[AVAILABLE RECORDS — start]

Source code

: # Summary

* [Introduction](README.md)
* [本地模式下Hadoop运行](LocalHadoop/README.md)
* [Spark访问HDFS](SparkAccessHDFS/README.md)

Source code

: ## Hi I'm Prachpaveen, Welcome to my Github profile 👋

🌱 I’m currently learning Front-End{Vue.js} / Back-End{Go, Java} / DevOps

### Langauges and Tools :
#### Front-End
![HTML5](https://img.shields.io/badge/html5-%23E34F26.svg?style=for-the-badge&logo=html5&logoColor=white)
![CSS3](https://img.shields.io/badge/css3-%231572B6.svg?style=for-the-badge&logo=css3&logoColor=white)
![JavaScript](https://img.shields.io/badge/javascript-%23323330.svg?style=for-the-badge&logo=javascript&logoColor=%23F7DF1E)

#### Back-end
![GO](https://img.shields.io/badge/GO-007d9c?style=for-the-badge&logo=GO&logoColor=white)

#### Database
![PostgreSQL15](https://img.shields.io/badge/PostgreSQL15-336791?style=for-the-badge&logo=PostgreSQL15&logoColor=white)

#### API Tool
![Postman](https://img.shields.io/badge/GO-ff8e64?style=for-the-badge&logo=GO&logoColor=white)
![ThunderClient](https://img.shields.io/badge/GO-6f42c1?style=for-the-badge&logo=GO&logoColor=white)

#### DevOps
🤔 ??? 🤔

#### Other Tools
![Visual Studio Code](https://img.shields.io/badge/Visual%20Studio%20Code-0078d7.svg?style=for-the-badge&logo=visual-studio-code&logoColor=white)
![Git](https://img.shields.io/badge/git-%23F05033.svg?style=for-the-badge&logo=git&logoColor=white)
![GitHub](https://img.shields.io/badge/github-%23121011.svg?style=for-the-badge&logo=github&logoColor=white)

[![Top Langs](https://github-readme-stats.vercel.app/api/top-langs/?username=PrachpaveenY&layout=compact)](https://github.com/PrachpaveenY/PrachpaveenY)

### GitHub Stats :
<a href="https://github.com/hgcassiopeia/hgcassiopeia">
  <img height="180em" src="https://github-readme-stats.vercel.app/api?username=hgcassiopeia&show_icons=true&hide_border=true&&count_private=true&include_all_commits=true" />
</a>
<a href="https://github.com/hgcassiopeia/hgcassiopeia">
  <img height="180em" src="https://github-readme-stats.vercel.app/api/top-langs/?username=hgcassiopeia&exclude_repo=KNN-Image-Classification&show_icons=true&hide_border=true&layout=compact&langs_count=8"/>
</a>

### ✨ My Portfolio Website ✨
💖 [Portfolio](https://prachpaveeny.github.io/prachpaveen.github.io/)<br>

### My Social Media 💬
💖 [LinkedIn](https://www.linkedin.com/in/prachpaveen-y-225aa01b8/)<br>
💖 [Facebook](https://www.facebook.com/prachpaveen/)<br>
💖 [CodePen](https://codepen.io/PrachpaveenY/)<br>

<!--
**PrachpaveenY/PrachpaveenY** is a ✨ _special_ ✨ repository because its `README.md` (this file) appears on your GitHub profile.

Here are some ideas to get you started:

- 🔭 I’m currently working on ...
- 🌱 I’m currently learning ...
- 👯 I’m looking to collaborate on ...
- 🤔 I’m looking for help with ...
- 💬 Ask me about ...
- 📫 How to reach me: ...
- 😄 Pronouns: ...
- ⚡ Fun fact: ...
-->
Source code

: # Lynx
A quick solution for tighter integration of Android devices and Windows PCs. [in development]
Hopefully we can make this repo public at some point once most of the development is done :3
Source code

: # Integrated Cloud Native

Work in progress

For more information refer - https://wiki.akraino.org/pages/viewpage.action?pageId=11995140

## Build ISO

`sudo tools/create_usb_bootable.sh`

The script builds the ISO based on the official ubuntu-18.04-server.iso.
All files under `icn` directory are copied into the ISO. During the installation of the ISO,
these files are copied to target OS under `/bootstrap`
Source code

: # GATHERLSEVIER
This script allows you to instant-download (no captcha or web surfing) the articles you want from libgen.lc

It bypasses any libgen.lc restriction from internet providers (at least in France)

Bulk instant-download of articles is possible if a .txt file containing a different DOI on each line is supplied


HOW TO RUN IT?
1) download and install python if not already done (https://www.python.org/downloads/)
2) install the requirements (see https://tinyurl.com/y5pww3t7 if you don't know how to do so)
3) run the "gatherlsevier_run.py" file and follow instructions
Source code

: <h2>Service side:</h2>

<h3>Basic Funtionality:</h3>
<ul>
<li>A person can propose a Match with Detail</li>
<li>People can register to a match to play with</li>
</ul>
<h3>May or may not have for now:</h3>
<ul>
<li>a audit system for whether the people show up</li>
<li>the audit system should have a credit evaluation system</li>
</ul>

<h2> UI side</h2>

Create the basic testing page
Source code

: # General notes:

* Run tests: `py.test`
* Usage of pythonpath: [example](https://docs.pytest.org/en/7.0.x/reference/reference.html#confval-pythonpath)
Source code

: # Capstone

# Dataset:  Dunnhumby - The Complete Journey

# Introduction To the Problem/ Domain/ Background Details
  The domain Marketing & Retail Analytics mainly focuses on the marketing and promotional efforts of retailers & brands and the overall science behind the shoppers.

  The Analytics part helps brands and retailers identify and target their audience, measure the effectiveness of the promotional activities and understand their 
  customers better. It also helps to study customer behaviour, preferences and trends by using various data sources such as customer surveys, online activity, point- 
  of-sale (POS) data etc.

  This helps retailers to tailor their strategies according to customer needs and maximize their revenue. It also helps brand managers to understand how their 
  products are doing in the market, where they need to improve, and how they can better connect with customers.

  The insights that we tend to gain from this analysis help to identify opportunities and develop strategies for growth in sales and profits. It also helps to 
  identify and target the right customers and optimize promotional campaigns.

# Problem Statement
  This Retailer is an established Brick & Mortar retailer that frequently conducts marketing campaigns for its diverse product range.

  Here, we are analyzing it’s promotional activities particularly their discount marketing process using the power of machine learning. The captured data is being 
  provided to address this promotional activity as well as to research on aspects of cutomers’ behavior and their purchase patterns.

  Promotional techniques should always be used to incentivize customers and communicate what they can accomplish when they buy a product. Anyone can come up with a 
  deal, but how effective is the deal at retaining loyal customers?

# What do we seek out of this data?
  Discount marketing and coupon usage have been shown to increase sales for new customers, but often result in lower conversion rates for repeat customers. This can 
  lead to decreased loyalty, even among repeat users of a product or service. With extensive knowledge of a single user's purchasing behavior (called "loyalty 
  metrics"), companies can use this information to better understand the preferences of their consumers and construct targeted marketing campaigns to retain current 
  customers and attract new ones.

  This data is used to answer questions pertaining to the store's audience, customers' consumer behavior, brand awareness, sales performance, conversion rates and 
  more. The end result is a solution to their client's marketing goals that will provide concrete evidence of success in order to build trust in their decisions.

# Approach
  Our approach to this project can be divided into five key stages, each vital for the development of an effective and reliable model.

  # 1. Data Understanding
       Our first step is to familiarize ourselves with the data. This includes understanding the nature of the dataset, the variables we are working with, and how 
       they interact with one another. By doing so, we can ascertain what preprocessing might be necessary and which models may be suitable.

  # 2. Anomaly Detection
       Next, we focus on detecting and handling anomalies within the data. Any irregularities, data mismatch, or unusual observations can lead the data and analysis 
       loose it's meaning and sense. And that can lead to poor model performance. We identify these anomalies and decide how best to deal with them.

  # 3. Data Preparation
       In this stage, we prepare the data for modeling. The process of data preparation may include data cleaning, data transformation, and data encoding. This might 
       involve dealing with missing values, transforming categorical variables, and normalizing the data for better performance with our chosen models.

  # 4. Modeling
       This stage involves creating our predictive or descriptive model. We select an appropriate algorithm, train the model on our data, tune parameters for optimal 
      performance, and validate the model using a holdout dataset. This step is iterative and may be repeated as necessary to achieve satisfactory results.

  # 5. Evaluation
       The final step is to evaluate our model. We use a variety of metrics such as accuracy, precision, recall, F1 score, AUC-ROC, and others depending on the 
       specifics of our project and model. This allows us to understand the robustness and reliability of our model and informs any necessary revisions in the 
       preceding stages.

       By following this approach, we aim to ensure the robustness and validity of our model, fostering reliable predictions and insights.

[AVAILABLE RECORDS — finish]

# PROBLEM REQUIREMENTS
Among the lines of the data, find every one that holds "might" and copy it.

# OUTPUT BELOW
       they interact with one another. By doing so, we can ascertain what preprocessing might be necessary and which models may be suitable.
       In this stage, we prepare the data for modeling. The process of data preparation may include data cleaning, data transformation, and data encoding. This might 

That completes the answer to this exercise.